Records from a data source
----------------------------------------

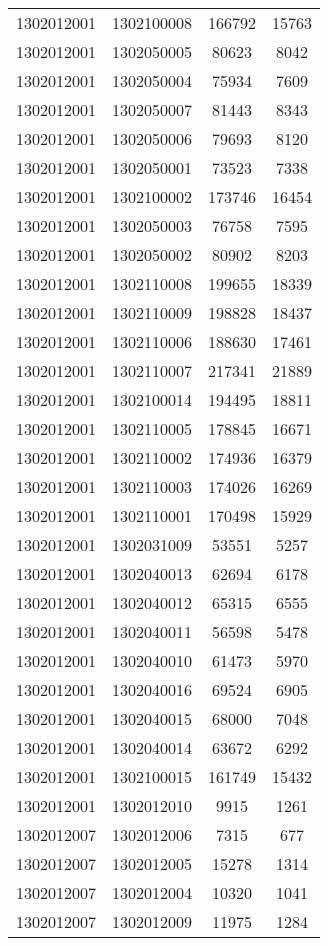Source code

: \begin{longtable}[h]{llcc}
		1302012001 & 1302100008 & 166792 & 15763\\
		1302012001 & 1302050005 & 80623 & 8042\\
		1302012001 & 1302050004 & 75934 & 7609\\
		1302012001 & 1302050007 & 81443 & 8343\\
		1302012001 & 1302050006 & 79693 & 8120\\
		1302012001 & 1302050001 & 73523 & 7338\\
		1302012001 & 1302100002 & 173746 & 16454\\
		1302012001 & 1302050003 & 76758 & 7595\\
		1302012001 & 1302050002 & 80902 & 8203\\
		1302012001 & 1302110008 & 199655 & 18339\\
		1302012001 & 1302110009 & 198828 & 18437\\
		1302012001 & 1302110006 & 188630 & 17461\\
		1302012001 & 1302110007 & 217341 & 21889\\
		1302012001 & 1302100014 & 194495 & 18811\\
		1302012001 & 1302110005 & 178845 & 16671\\
		1302012001 & 1302110002 & 174936 & 16379\\
		1302012001 & 1302110003 & 174026 & 16269\\
		1302012001 & 1302110001 & 170498 & 15929\\
		1302012001 & 1302031009 & 53551 & 5257\\
		1302012001 & 1302040013 & 62694 & 6178\\
		1302012001 & 1302040012 & 65315 & 6555\\
		1302012001 & 1302040011 & 56598 & 5478\\
		1302012001 & 1302040010 & 61473 & 5970\\
		1302012001 & 1302040016 & 69524 & 6905\\
		1302012001 & 1302040015 & 68000 & 7048\\
		1302012001 & 1302040014 & 63672 & 6292\\
		1302012001 & 1302100015 & 161749 & 15432\\
		1302012001 & 1302012010 & 9915 & 1261\\
		1302012007 & 1302012006 & 7315 & 677\\
		1302012007 & 1302012005 & 15278 & 1314\\
		1302012007 & 1302012004 & 10320 & 1041\\
		1302012007 & 1302012009 & 11975 & 1284\\

\end{longtable}
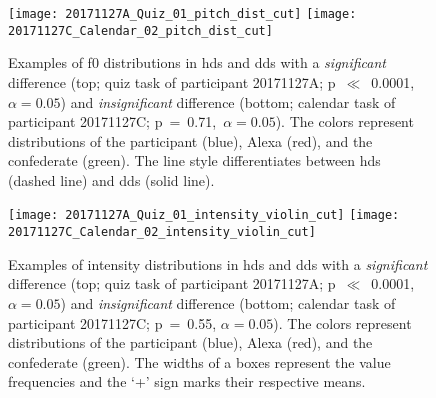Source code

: \begin{figure}
	\centering
	\texttt{[image: 20171127A\_Quiz\_01\_pitch\_dist\_cut]}
	\texttt{[image: 20171127C\_Calendar\_02\_pitch\_dist\_cut]}
	\vspace{0.3cm}
	\caption[Interactions with significant and insignificant \acs{f0} distribution]
		{Examples of \ac{f0} distributions in \ac{hds} and \ac{dds} with a \emph{significant} difference (top; quiz task of participant 20171127A; p~$\ll$~0.0001,~$\alpha=0.05$) and \emph{insignificant} difference (bottom; calendar task of participant 20171127C; p~=~0.71,~$\alpha=0.05$).
		The colors represent distributions of the participant (blue), Alexa (red), and the confederate (green).
		The line style differentiates between \ac{hds} (dashed line) and \ac{dds} (solid line).}
	\label{fig:hds_dds_dist}
\end{figure}
%
\begin{figure}
	\texttt{[image: 20171127A\_Quiz\_01\_intensity\_violin\_cut]}
	\texttt{[image: 20171127C\_Calendar\_02\_intensity\_violin\_cut]}
	\caption[Interactions with significant and insignificant intensity differences]
		{Examples of intensity distributions in \ac{hds} and \ac{dds} with a \emph{significant} difference (top; quiz task of participant 20171127A; p~$\ll$~0.0001, $\alpha=0.05$) and \emph{insignificant} difference (bottom; calendar task of participant 20171127C; p~=~0.55, $\alpha=0.05$).
		The colors represent distributions of the participant (blue), Alexa (red), and the confederate (green).
		The widths of a boxes represent the value frequencies and the \enquote*{+} sign marks their respective means.}
	\label{fig:hds_dds_violin}
\end{figure}

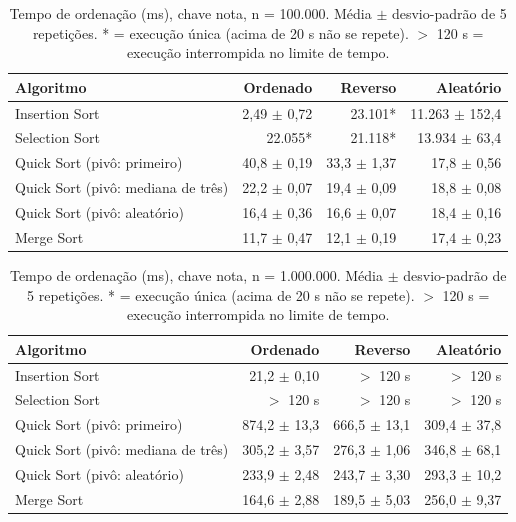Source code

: \begin{table}[ht]
\centering
\caption{Tempo de ordena\c{c}\~ao (ms), chave nota, n = 100.000. M\'edia $\pm$ desvio-padr\~ao de 5 repeti\c{c}\~oes. * = execu\c{c}\~ao \'unica (acima de 20 s n\~ao se repete). $>$ 120 s = execu\c{c}\~ao interrompida no limite de tempo. }
\label{tab:tempo-nota-100000}
\begin{tabular}{lrrr}
\hline
Algoritmo & Ordenado & Reverso & Aleat\'orio \\
\hline
Insertion Sort & 2,49 $\pm$ 0,72 & 23.101* & 11.263 $\pm$ 152,4 \\
Selection Sort & 22.055* & 21.118* & 13.934 $\pm$ 63,4 \\
Quick Sort (piv\^o: primeiro) & 40,8 $\pm$ 0,19 & 33,3 $\pm$ 1,37 & 17,8 $\pm$ 0,56 \\
Quick Sort (piv\^o: mediana de tr\^es) & 22,2 $\pm$ 0,07 & 19,4 $\pm$ 0,09 & 18,8 $\pm$ 0,08 \\
Quick Sort (piv\^o: aleat\'orio) & 16,4 $\pm$ 0,36 & 16,6 $\pm$ 0,07 & 18,4 $\pm$ 0,16 \\
Merge Sort & 11,7 $\pm$ 0,47 & 12,1 $\pm$ 0,19 & 17,4 $\pm$ 0,23 \\
\hline
\end{tabular}
\end{table}

\begin{table}[ht]
\centering
\caption{Tempo de ordena\c{c}\~ao (ms), chave nota, n = 1.000.000. M\'edia $\pm$ desvio-padr\~ao de 5 repeti\c{c}\~oes. * = execu\c{c}\~ao \'unica (acima de 20 s n\~ao se repete). $>$ 120 s = execu\c{c}\~ao interrompida no limite de tempo. }
\label{tab:tempo-nota-1000000}
\begin{tabular}{lrrr}
\hline
Algoritmo & Ordenado & Reverso & Aleat\'orio \\
\hline
Insertion Sort & 21,2 $\pm$ 0,10 & $>$ 120 s & $>$ 120 s \\
Selection Sort & $>$ 120 s & $>$ 120 s & $>$ 120 s \\
Quick Sort (piv\^o: primeiro) & 874,2 $\pm$ 13,3 & 666,5 $\pm$ 13,1 & 309,4 $\pm$ 37,8 \\
Quick Sort (piv\^o: mediana de tr\^es) & 305,2 $\pm$ 3,57 & 276,3 $\pm$ 1,06 & 346,8 $\pm$ 68,1 \\
Quick Sort (piv\^o: aleat\'orio) & 233,9 $\pm$ 2,48 & 243,7 $\pm$ 3,30 & 293,3 $\pm$ 10,2 \\
Merge Sort & 164,6 $\pm$ 2,88 & 189,5 $\pm$ 5,03 & 256,0 $\pm$ 9,37 \\
\hline
\end{tabular}
\end{table}


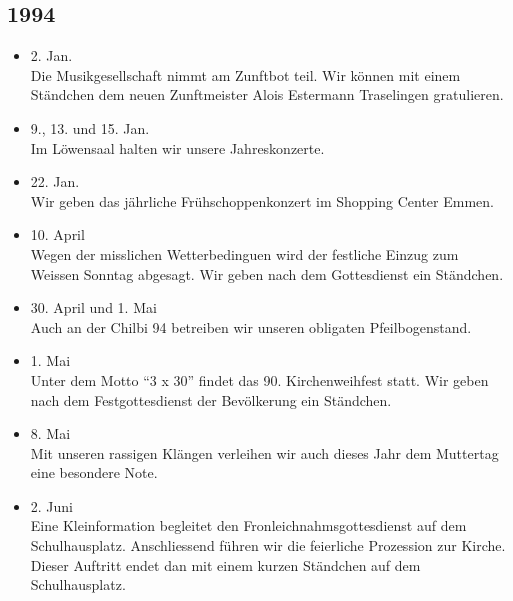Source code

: \subsection{1994}

\begin{history}


    \begin{itemize}

        \item 2. Jan.\\
              Die Musikgesellschaft nimmt am Zunftbot teil. Wir können mit einem
              Ständchen dem neuen Zunftmeister Alois Estermann Traselingen
              gratulieren.

        \item 9., 13. und 15. Jan.\\
              Im Löwensaal halten wir unsere Jahreskonzerte.

        \item 22. Jan.\\
              Wir geben das jährliche Frühschoppenkonzert im Shopping Center Emmen.

        \item 10. April\\
              Wegen der misslichen Wetterbedinguen wird der festliche Einzug zum
              Weissen Sonntag abgesagt. Wir geben nach dem Gottesdienst ein Ständchen.

        \item 30. April und 1. Mai\\
              Auch an der Chilbi 94 betreiben wir unseren obligaten Pfeilbogenstand.

        \item 1. Mai\\
              Unter dem Motto \enquote{3 x 30} findet das 90. Kirchenweihfest statt.
              Wir geben nach dem Festgottesdienst der Bevölkerung ein Ständchen.

        \item 8. Mai\\
              Mit unseren rassigen Klängen verleihen wir auch dieses Jahr dem
              Muttertag eine besondere Note.

        \item 2. Juni\\
              Eine Kleinformation begleitet den Fronleichnahmsgottesdienst auf dem
              Schulhausplatz. Anschliessend führen wir die feierliche Prozession zur
              Kirche. Dieser Auftritt endet dan mit einem kurzen Ständchen auf dem
              Schulhausplatz.


\end{itemize}
\end{history}

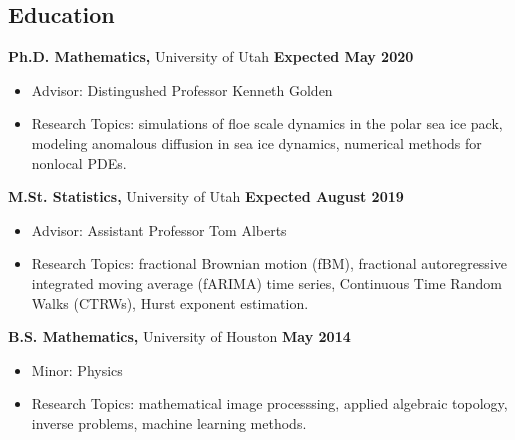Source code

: \documentclass[margin,line]{res}
\begin{document}
\newcommand{\myname}{Huy Dinh}
\newlength{\mynamewidth}
\settowidth{\mynamewidth}{\namefont\myname}

\name{\hspace*{0.5\textwidth}\hspace{-0.5\mynamewidth} \myname \vspace*{.2in}}

\thispagestyle{empty}

\begin{resume}



\section{\sc Education}
{\bf Ph.D. Mathematics,} University of Utah \hfill {\bf Expected May 2020}\\
\vspace*{-.1in}
\begin{itemize} \setlength\itemsep{0em}
\item[ ] Advisor: Distingushed Professor Kenneth Golden
\item[ ] Research Topics: simulations of floe scale dynamics in the polar sea ice pack, modeling anomalous diffusion in sea ice dynamics, numerical methods for nonlocal PDEs.
\end{itemize}

{\bf M.St. Statistics,} University of Utah \hfill {\bf Expected August 2019}\\
\vspace*{-.1in}
\begin{itemize} \setlength\itemsep{0em}
\item[ ] Advisor: Assistant Professor Tom Alberts
\item[ ] Research Topics: fractional Brownian motion (fBM), fractional autoregressive integrated moving average (fARIMA) time series, Continuous Time Random Walks (CTRWs), Hurst exponent estimation.
\end{itemize}

{\bf B.S. Mathematics,} University of Houston \hfill {\bf May 2014}\\
\vspace*{-.1in}
\begin{itemize} \setlength\itemsep{0em}
\item[ ] Minor: Physics
\item[ ] Research Topics: mathematical image processsing, applied algebraic topology, inverse problems, machine learning methods.
\end{itemize}


\end{resume}
\end{document}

----------------------------------------

→ How to complete this task
Set down the records above word for word, from the first line through the line containing "1302012001 & 1302100002 & 173746 & 16454\\", both included; leave out the pictures.

→ Expected answer
Source code

: \begin{longtable}[h]{llcc}
		1302012001 & 1302100008 & 166792 & 15763\\
		1302012001 & 1302050005 & 80623 & 8042\\
		1302012001 & 1302050004 & 75934 & 7609\\
		1302012001 & 1302050007 & 81443 & 8343\\
		1302012001 & 1302050006 & 79693 & 8120\\
		1302012001 & 1302050001 & 73523 & 7338\\
		1302012001 & 1302100002 & 173746 & 16454\\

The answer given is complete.